Individual cells within a cell population undergoing differentiation are not completely synchronized. An scRNAseq dataset is a snapshot; gene expression might seem highly variable between individual cells of the same population. Therefore, single-cell expression data is often analyzed over pseudotime: a measure of how much a cell has progressed through a process such as cell differentiation. To study pseudotime, the authors used Monocle, an analysis toolkit that was specially developed for scRNAseq data. The pseudotime analysis showed that all cells could be ordered along a main developmental trajectory (Figure b). Among the marker genes, the expression levels of several transcription factors, such as BZIP9 and SIEVE ELEMENT OCCLUSION B (SEOB) were highest at the beginning of pseudotime. This suggests that these transcription factors are important at the early stages of vein development in cotyledons. Expression of genes involved in the differentiation of the companion cells, the phloem, and the sieve elements were induced later during the pseudotime trajectory.

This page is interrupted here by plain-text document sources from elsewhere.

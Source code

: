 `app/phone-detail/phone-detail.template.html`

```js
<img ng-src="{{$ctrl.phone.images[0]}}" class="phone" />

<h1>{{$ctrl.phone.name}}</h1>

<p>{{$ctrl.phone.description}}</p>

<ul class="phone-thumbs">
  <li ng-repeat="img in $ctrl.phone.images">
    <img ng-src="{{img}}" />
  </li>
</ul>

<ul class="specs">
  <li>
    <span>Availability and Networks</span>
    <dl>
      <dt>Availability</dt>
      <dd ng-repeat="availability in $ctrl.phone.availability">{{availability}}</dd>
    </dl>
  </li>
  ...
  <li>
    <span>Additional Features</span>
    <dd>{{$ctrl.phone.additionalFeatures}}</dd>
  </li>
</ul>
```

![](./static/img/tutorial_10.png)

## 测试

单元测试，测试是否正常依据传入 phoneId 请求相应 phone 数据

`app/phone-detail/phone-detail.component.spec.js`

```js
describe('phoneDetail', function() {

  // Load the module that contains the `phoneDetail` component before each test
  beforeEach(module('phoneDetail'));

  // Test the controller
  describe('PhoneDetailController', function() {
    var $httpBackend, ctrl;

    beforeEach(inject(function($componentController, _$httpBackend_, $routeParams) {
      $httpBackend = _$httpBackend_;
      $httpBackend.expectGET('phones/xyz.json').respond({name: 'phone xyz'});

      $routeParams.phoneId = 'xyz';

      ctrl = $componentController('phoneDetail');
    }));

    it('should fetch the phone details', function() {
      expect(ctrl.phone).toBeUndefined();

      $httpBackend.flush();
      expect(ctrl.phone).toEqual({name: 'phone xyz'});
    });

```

RNA velocity analysis is a method to predict how fast and into which cell type a cell is changing by predicting its future gene expression. With standard scRNAseq protocols, both the unspliced pre-mRNA and the spliced mature mRNA are measured. By assuming a constant rate of transcription, splicing, and degradation of the mature mRNA, the future expression can be predicted. The difference between the future and the current expression gives a metric that describes how the gene expression is changing. RNA velocity is often visualized by superimposing vectors (arrows) onto the cells in t-SNE or UMAP scatter plots. The direction of the arrows shows in which direction a cell is changing. The length of the arrow represents the speed at which this change is occurring. The authors analysed RNA velocity using the software package velocyto. They found that bundle sheath cells, xylem parenchyma cells, and one of the clusters representing companion cells showed large changes (represented by long arrows), which is typical for cells that are differentiating rapidly (Figure c).
The authors used their data to identify new marker genes for the different cell types that they could distinguish. Marker genes are highly useful when studying cell and tissue differentiation, but up until now, only 1-4 marker genes were known for the different cell types of vascular tissue. The new marker genes will be useful to further dissect the mechanism that regulates the development of vascular tissues.